そうは言いながらもさ、目が嬉しそうなの分かってんだからな。
「だってさ、せっかく人前で堂々とキス出来るチャンスだったのにさ」
「いや、そんなチャンスないから」
「何でだよ! あっただろ」
「…そういえば佐久間くん、人前でもキスしたい人だったっけ」
そうだよ。世間ではバカップル扱いでウザがられてるのは知ってるけど、俺は人前でも全然キスしたい。

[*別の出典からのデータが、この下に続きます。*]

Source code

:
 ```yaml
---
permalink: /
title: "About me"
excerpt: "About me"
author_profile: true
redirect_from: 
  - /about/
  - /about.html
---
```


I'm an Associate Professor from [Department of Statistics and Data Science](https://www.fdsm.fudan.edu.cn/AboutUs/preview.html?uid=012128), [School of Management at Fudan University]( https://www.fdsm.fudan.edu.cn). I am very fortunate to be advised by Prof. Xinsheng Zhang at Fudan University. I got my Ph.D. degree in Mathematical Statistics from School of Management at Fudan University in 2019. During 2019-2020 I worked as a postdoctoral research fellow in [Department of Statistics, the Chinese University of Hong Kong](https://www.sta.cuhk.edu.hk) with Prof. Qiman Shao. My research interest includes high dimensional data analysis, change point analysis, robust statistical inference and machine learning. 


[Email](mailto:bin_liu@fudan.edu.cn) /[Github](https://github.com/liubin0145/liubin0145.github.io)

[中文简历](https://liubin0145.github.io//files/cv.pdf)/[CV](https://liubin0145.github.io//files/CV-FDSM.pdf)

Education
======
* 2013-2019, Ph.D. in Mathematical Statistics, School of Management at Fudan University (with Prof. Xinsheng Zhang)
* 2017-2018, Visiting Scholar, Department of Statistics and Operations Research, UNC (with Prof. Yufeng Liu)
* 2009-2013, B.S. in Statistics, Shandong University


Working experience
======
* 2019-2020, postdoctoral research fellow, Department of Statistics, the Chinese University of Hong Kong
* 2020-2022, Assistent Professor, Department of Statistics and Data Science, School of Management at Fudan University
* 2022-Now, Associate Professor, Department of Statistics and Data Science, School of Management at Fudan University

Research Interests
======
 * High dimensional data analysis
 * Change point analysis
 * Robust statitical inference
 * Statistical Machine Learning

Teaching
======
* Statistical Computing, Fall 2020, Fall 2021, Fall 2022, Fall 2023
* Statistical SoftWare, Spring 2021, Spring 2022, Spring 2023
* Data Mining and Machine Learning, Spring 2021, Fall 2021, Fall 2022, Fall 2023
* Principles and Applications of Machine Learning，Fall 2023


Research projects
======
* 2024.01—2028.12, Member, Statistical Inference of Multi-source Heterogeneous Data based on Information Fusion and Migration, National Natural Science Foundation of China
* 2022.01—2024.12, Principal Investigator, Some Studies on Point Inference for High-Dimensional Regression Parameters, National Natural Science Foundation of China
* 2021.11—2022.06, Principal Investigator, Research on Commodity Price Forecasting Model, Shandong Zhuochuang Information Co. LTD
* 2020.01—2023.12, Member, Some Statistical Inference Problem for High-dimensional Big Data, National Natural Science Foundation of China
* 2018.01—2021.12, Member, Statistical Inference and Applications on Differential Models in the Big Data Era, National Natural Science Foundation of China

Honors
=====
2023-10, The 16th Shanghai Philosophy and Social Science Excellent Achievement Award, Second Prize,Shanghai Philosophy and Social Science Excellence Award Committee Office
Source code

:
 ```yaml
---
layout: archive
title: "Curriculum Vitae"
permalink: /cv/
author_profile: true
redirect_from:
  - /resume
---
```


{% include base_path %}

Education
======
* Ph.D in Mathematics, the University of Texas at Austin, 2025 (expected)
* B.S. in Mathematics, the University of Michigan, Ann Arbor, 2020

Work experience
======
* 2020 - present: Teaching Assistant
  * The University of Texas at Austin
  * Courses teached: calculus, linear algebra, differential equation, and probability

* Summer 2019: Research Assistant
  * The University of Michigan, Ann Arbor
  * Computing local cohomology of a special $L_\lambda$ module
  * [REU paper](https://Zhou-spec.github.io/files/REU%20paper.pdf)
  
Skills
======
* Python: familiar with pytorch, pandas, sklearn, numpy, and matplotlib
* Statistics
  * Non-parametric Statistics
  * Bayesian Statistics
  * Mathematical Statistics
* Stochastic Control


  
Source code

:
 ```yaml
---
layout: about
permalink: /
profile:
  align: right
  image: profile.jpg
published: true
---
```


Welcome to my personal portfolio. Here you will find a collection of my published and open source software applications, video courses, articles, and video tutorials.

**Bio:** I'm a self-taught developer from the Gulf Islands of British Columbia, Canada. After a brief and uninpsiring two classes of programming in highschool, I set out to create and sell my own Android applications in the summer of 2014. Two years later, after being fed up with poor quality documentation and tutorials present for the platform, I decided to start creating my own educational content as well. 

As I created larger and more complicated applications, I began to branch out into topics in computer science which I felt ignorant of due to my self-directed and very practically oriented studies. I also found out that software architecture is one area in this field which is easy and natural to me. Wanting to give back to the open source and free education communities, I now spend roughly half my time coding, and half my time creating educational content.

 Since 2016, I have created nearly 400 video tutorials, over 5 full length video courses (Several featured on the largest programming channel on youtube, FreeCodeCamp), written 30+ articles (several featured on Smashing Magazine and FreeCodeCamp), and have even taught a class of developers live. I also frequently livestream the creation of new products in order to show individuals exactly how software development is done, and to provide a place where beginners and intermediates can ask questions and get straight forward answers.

今はアイドルって立場上無理だけどさ。何しろ相手も国宝級イケメンのアイドルだし。
だからこそ、カメラの前での戯れって形ならいけると思ったのになぁ。
「ちゅーしたかったのに、蓮に放り投げられるし。その後の曲でも抱っこしてくれたから別にいいんだけどさぁ」
「俺は人前でキスしたいとか思わないし」
「知ってるもーん。蓮は慎ましいもんなぁ」
笑いながらそう返すと、うーんと何かを考え込んでる蓮。相変わらずゆっくりなテンポに、蓮がいるんだなぁって実感して嬉しくなる。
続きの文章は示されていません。